Isabel Coixet révèle sa vision alternative de Paris avec une nouvelle série sur Arte
La cinéaste espagnole Isabel Coixet a récemment partagé une anecdote révélatrice concernant sa carrière. Il y a environ cinq ou six ans, son agent américain lui a soumis un scénario qu'on lui proposait de réaliser. Après lecture, elle l'a qualifié d'horrible. Ce scénario n'était autre que le premier épisode de ce qui allait devenir Emily in Paris, le phénomène Netflix. "Il contient toutes les choses que je déteste. J'y suis un peu allergique. Pour moi, la vie d'une fille comme Emily n'a aucun intérêt, ce n'est pas mon univers, ce n'est pas ce que j'aime montrer ou partager", explique-t-elle avec franchise.
Une série présentée comme l'antithèse d'Emily in Paris
Coixet présente ainsi sa nouvelle création, Quelqu'un devrait interdire les dimanches après-midi, comme "l'anti-Emily in Paris". Cette série de huit épisodes de trente minutes chacun sera diffusée sur Arte à partir du 19 mars, avec les épisodes déjà disponibles sur le site de la chaîne franco-allemande.
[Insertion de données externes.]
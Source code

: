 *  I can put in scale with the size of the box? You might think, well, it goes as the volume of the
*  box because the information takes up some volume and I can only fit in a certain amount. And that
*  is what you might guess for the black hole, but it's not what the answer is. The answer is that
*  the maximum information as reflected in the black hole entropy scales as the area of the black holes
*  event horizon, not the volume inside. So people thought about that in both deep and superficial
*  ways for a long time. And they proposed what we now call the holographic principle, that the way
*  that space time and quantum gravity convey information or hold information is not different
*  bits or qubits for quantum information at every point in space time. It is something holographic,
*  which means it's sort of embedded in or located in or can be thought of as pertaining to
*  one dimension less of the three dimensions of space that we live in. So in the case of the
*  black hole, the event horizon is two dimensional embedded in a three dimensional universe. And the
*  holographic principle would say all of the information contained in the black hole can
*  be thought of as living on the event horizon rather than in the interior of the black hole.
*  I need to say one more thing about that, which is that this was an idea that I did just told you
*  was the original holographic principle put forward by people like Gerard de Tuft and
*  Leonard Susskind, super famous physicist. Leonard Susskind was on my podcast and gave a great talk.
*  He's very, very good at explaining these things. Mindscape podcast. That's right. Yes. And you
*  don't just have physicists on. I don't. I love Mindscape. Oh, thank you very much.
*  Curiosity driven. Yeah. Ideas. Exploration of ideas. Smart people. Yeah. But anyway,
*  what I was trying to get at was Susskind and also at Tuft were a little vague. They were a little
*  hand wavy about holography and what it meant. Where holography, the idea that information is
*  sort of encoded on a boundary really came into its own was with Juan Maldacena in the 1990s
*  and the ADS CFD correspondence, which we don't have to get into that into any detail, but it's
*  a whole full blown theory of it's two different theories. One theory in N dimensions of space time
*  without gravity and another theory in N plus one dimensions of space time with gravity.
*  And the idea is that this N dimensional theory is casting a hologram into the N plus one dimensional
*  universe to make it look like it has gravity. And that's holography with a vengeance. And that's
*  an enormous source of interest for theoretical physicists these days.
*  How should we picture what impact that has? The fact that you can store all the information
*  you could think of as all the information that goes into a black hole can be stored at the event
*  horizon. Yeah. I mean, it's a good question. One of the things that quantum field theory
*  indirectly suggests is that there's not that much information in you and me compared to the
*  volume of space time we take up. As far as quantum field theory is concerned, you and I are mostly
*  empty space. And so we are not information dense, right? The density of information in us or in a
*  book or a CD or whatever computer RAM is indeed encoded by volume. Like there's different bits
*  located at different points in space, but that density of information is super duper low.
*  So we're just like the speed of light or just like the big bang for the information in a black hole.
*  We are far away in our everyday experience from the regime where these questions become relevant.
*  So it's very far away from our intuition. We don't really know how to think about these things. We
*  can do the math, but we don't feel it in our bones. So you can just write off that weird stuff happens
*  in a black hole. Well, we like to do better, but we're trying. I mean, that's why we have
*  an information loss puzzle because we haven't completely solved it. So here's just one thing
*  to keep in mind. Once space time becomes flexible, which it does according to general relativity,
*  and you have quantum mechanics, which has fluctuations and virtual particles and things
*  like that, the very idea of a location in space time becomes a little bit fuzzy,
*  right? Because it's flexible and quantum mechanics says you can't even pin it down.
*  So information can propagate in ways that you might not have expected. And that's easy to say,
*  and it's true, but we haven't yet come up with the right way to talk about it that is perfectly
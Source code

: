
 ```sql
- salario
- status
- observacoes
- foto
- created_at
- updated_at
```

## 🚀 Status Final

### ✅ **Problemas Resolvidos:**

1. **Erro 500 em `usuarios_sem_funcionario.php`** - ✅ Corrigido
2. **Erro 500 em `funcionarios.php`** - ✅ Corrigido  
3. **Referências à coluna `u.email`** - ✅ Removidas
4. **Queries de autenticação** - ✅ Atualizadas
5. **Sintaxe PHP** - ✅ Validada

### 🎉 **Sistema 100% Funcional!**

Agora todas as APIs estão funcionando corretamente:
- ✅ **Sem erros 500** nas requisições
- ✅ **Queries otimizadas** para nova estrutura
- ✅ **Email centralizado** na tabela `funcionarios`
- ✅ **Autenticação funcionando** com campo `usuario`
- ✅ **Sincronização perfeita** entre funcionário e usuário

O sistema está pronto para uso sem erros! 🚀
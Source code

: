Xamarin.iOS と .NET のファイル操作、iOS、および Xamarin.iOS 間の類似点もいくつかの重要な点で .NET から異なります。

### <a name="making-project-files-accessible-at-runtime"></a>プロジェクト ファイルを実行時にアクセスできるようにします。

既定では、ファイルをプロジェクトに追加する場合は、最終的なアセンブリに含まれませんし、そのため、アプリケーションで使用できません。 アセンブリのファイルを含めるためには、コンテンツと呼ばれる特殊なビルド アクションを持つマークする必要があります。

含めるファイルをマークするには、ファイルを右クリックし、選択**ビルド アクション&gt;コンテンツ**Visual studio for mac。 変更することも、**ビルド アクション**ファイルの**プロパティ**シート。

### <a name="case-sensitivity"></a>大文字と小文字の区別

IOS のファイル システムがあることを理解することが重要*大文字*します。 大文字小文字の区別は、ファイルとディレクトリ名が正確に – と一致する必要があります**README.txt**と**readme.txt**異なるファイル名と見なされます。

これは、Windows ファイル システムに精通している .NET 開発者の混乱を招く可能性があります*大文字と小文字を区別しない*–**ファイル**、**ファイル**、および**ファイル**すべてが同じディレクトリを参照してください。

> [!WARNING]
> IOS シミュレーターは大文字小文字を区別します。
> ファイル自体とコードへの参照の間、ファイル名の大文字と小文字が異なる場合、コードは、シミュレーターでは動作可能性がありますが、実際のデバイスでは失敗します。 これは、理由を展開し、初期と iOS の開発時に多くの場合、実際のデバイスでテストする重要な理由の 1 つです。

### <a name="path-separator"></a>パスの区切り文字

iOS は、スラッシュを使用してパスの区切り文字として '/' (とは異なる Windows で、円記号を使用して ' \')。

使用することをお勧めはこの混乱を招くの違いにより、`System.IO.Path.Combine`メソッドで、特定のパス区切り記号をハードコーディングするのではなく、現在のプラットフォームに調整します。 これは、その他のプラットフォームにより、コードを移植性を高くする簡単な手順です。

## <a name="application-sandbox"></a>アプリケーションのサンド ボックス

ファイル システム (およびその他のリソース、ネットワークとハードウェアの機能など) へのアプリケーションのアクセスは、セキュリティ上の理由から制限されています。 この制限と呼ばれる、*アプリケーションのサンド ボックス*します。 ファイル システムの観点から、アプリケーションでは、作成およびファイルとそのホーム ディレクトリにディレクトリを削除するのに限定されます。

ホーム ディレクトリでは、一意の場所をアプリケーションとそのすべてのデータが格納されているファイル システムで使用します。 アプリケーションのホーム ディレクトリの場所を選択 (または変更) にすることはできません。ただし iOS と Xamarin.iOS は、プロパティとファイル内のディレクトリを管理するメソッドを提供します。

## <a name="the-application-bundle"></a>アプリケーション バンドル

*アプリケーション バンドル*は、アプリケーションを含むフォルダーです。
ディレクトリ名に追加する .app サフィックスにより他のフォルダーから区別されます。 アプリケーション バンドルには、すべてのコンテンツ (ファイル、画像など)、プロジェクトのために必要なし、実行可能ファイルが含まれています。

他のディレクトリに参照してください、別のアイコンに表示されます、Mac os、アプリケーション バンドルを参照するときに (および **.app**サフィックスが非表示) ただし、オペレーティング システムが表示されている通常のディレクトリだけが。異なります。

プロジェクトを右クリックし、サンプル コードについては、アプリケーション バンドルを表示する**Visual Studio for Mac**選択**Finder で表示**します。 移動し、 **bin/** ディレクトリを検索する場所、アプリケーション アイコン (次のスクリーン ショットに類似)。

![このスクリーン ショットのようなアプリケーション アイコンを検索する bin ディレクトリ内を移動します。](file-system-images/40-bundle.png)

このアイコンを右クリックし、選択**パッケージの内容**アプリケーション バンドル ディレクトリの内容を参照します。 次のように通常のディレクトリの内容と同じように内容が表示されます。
L'histoire suit Louise, interprétée par Liv Henneguier, une jeune femme qui arrive à Paris pour étudier le cinéma et nourrit le projet de tourner un film sur l'histoire platonique entre Nick Drake et Françoise Hardy.
Les coproducteurs Vanessa Fourgeaud et Eric Rochand, ayant apprécié Foodie Love, la première incursion série de Coixet, lui ont proposé de développer un projet en France. L'Espagnole a saisi cette opportunité pour concrétiser une idée qui lui trottait dans la tête depuis longtemps. Louise ne tarde pas à rencontrer la tempétueuse Charlie, jouée par Clara Bretheau, et le placide Nelson, incarné par Théo Christine, pour s'installer en colocation avec eux.
Une tonalité douce-amère inspirée de l'expérience personnelle
La série explore leurs amitiés, leurs amours, leurs doutes et leurs rêves sur un ton doux-amer, évoquant le spleen cotonneux d'un dimanche après-midi, sans jamais exclure l'humour. Coixet reconnaît qu'il y a un peu d'elle-même dans chaque personnage, particulièrement dans celui de Louise. "Cette série, c'est une manière, aussi, de réécrire ma vie, de rêver", confie-t-elle.
La réalisatrice a vécu une année à Paris à l'âge de 22 ans pour étudier l'histoire à la Sorbonne. "Je rêvais d'y trouver une communauté mais ça s'est avéré horrible", se souvient-elle, déplorant avoir passé ces mois dans la capitale française sans argent, sans colocataire et sans débats enflammés sur les films ou les livres.
Un Paris authentique et plausible
Vanessa Fourgeaud souligne que "à travers son regard, sa curiosité, sa sensibilité, Isabel nous permet de revisiter son Paris à elle, moins touristique, qu'elle connaît bien". Agnès Olier, directrice des fictions d'Arte, ajoute : "Tout transpire l'authenticité. Il n'y a rien de poseur chez Isabel, ce que l'on voit sur l'écran est le reflet de sa psyché. Elle raconte Paris comme un territoire où les personnages s'aiment, en choisissant chaque lieu, chaque référence en connaissance de cause."
Coixet a veillé à chaque détail, notamment concernant le logement des personnages. "Je me suis assurée qu'il était possible que ces personnages vivent ici, que c'était cohérent avec leur budget. Depuis que j'ai commencé à faire du cinéma, ça a toujours été une obsession pour moi. Je peux détester un film rien que parce qu'il montre des gens qui habitent dans un endroit au-dessus de leurs moyens", explique-t-elle. Cette exigence de plausibilité facilite l'identification aux protagonistes.
Une ode à la jeunesse artistique parisienne
Théo Christine, qui interprète Nelson, partage son expérience : "Je viens de Vendée et, dans le scénario, j'ai eu l'impression de revoir mes premiers pas à Paris, ma découverte de la ville, de l'art... J'aurais adoré voir cette série quand j'étais en première année au cours Florent, ça m'aurait beaucoup parlé et inspiré". Il décrit la série comme "une ode à ces jeunes qui débarquent à Paris pour faire de l'art, du cinéma ou autre chose et qui, sur leur chemin, font des rencontres, trouvent des amitiés", le tout avec une simplicité et une vérité contrastant fortement avec les tribulations d'une certaine Emily.